PROBLEM DETAILS =>
Where a line below includes the word "mount", copy that line.

Stored data entries:
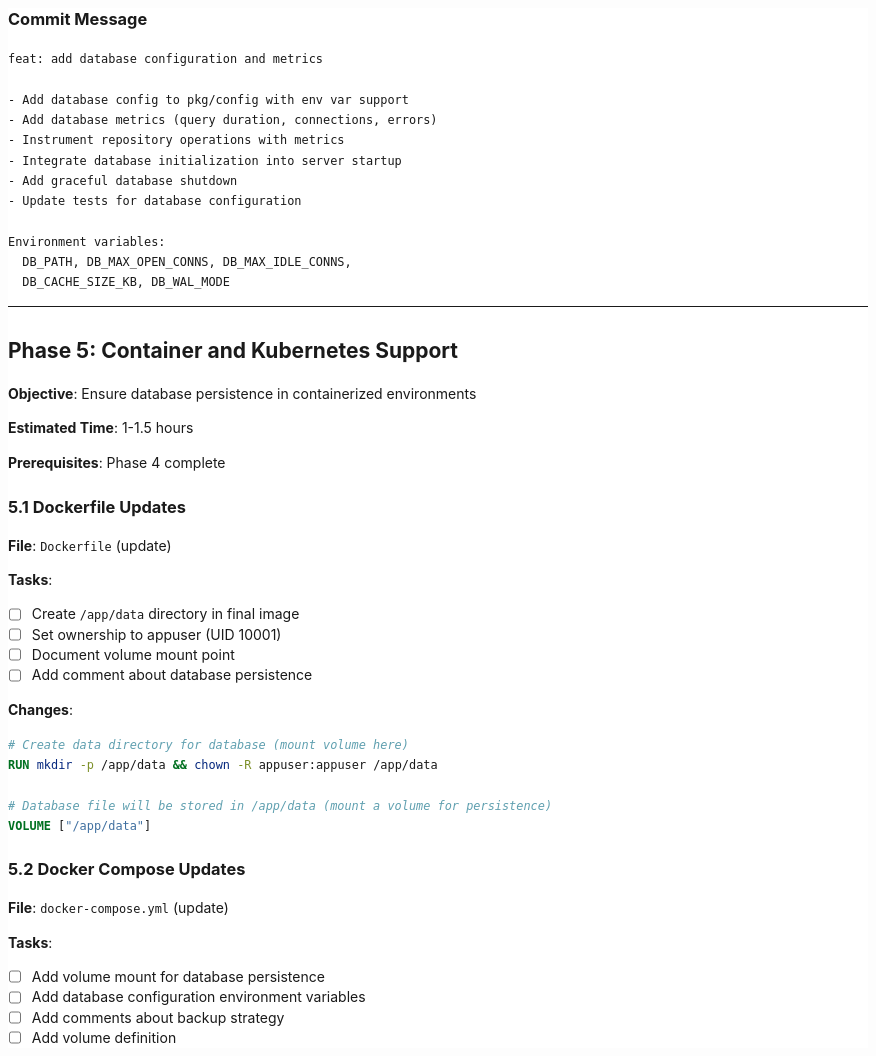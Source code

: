 ### Commit Message

```
feat: add database configuration and metrics

- Add database config to pkg/config with env var support
- Add database metrics (query duration, connections, errors)
- Instrument repository operations with metrics
- Integrate database initialization into server startup
- Add graceful database shutdown
- Update tests for database configuration

Environment variables:
  DB_PATH, DB_MAX_OPEN_CONNS, DB_MAX_IDLE_CONNS,
  DB_CACHE_SIZE_KB, DB_WAL_MODE
```

---

## Phase 5: Container and Kubernetes Support

**Objective**: Ensure database persistence in containerized environments

**Estimated Time**: 1-1.5 hours

**Prerequisites**: Phase 4 complete

### 5.1 Dockerfile Updates

**File**: `Dockerfile` (update)

**Tasks**:
- [ ] Create `/app/data` directory in final image
- [ ] Set ownership to appuser (UID 10001)
- [ ] Document volume mount point
- [ ] Add comment about database persistence

**Changes**:
```dockerfile
# Create data directory for database (mount volume here)
RUN mkdir -p /app/data && chown -R appuser:appuser /app/data

# Database file will be stored in /app/data (mount a volume for persistence)
VOLUME ["/app/data"]
```

### 5.2 Docker Compose Updates

**File**: `docker-compose.yml` (update)

**Tasks**:
- [ ] Add volume mount for database persistence
- [ ] Add database configuration environment variables
- [ ] Add comments about backup strategy
- [ ] Add volume definition

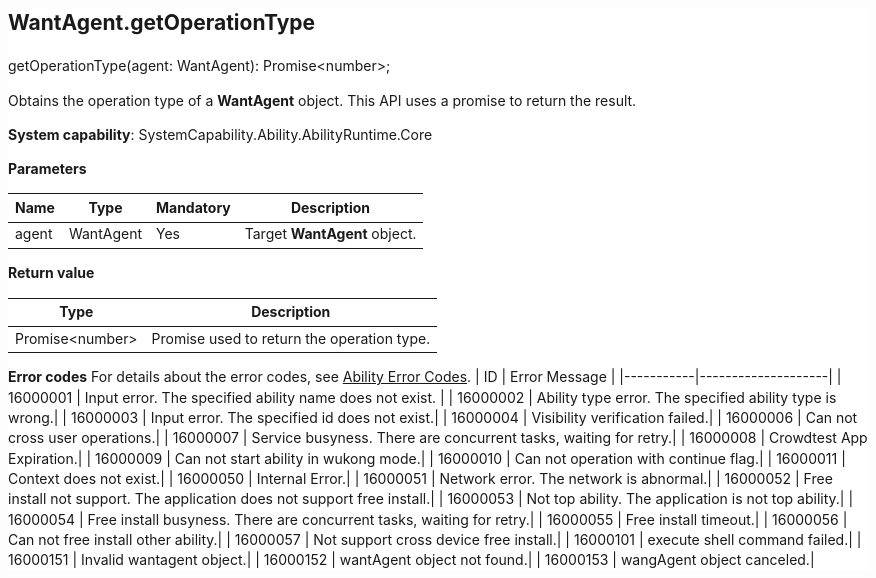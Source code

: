 ## WantAgent.getOperationType

getOperationType(agent: WantAgent): Promise\<number>;

Obtains the operation type of a **WantAgent** object. This API uses a promise to return the result.

**System capability**: SystemCapability.Ability.AbilityRuntime.Core

**Parameters**

| Name      | Type     | Mandatory| Description         |
| ---------- | --------- | ---- | ------------- |
| agent      | WantAgent | Yes  | Target **WantAgent** object.|

**Return value**

| Type                                                       | Description                                                        |
| ----------------------------------------------------------- | ------------------------------------------------------------ |
| Promise\<number> | Promise used to return the operation type.|

**Error codes**
For details about the error codes, see [Ability Error Codes](../errorcodes/errorcode-ability.md).
| ID   | Error Message           |
|-----------|--------------------|
| 16000001   | Input error. The specified ability name does not exist. |
| 16000002   | Ability type error. The specified ability type is wrong.|
| 16000003   | Input error. The specified id does not exist.|
| 16000004   | Visibility verification failed.|
| 16000006   | Can not cross user operations.|
| 16000007   | Service busyness. There are concurrent tasks, waiting for retry.|
| 16000008   | Crowdtest App Expiration.|
| 16000009   | Can not start ability in wukong mode.|
| 16000010   | Can not operation with continue flag.|
| 16000011   | Context does not exist.|
| 16000050   | Internal Error.|
| 16000051   | Network error. The network is abnormal.|
| 16000052   | Free install not support. The application does not support free install.|
| 16000053   | Not top ability. The application is not top ability.|
| 16000054   | Free install busyness. There are concurrent tasks, waiting for retry.|
| 16000055   | Free install timeout.|
| 16000056   | Can not free install other ability.|
| 16000057   | Not support cross device free install.|
| 16000101   | execute shell command failed.|
| 16000151   | Invalid wantagent object.|
| 16000152   | wantAgent object not found.|
| 16000153   | wangAgent object canceled.|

RESPONSE TO THIS EXERCISE =>
- [ ] Document volume mount point
# Create data directory for database (mount volume here)
# Database file will be stored in /app/data (mount a volume for persistence)
- [ ] Add volume mount for database persistence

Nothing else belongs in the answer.